No predicaba con palabras, sino con platos llenos. Adolfo Hamuy falleció en 2012, pero su legado sigue vivo cada sábado en una esquina de Asunción donde los pobres aún sienten que Dios no se olvidó de ellos. Esta es la historia del hombre que hizo del Evangelio un guiso caliente y del amor una costumbre.
Solidaridad
Entre santos, libros y carteles, Adolfo Hamuy predicaba con el ejemplo en cada rincón de su alma. (Fotografía: Archivo 2009).

Montevideo e Ygatimí ya no es solo una esquina de Asunción. Es un altar sin mármol, un templo sin cúpula, donde el Evangelio se volvió guiso, abrazo y mirada. Allí vivía y servía Adolfo Hamuy, el hombre que convirtió su vida en pan compartido.


No fue cura ni político. Pero cambió la vida de cientos solo con su fe… y una olla llena de amor.

Cada sábado —llueva, truene o abrase el sol— se lo veía ahí, junto a sus hijas María Hilaria de Jesús y Gloria Elizabeth, sirviendo un plato caliente a los que la sociedad olvidó. Pero él no alimentaba estómagos: resucitaba dignidades.

Pedro Kriskovich

A los 80 años, Adolfo recorría hospitales, cárceles y villas llevando bolsas de ropa, paquetes de fideos… y esperanza. Su carrito de compra y venta era su altar rodante, y su fe, un fuego que no apagó ni la vejez ni el cansancio.


Humay
Con un crucifijo al pecho y un Evangelio en la mano, salió a cambiar el mundo desde la vereda. (Fotografía: Archivo 2009)

“Tuve hambre y me diste de comer”, repetía desde Mateo 25. Y no lo decía para lucirse: lo vivía hasta el último día. Porque Hamuy no creía en una fe encerrada en templos, sino en la caridad que camina, cocina, visita y consuela.


Solidaridad
Adolfo Humay, junto a sus hijas. (Fotografía: Archivo 2009)

Murió en 2012, pero su esquina sigue oliendo a comida recién hecha… y a cielo. Porque hay santos sin aureola, y Adolfo fue uno de ellos. Un "santo" de delantal, manos curtidas y mirada de padre para todos.

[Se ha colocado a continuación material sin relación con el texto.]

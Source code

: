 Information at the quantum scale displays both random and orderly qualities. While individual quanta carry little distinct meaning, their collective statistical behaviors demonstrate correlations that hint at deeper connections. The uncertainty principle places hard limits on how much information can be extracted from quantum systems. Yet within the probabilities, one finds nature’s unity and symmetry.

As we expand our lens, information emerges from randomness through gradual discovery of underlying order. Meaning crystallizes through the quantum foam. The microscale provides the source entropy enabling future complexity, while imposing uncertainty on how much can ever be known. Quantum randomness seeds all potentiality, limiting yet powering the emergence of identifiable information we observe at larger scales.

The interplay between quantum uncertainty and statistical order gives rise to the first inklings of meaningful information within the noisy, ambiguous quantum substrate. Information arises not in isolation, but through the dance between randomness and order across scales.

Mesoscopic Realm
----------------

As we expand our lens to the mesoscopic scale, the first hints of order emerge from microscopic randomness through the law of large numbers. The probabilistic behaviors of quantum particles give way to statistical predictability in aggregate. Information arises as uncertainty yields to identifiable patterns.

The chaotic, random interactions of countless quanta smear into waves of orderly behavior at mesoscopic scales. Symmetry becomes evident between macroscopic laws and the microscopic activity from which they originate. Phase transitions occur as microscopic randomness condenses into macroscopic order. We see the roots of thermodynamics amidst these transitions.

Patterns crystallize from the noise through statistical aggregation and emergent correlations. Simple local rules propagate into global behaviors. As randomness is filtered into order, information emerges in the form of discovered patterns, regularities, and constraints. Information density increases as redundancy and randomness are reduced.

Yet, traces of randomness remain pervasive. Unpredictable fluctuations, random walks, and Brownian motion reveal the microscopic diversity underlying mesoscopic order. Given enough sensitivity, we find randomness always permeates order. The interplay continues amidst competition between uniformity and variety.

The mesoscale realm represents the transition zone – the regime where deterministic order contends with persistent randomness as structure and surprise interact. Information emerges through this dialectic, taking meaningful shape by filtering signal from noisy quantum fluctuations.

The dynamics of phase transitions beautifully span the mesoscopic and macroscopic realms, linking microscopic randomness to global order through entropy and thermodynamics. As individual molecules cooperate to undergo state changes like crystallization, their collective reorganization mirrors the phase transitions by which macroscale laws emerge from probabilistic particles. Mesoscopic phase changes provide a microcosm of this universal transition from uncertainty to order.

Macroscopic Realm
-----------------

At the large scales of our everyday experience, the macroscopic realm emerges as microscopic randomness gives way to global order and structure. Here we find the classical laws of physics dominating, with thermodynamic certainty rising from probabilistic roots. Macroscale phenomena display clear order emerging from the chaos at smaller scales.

Predicaba con guisos, evangelizaba con caricias, y su altar estaba en la vereda de los olvidados.




Su legado no está en bronce, pero sí en las ollas que aún reparten amor cada sábado en alguna esquina de la capital, una ciudad o un pueblo. Porque cuando un alma se entrega entera, ni la muerte puede callarla.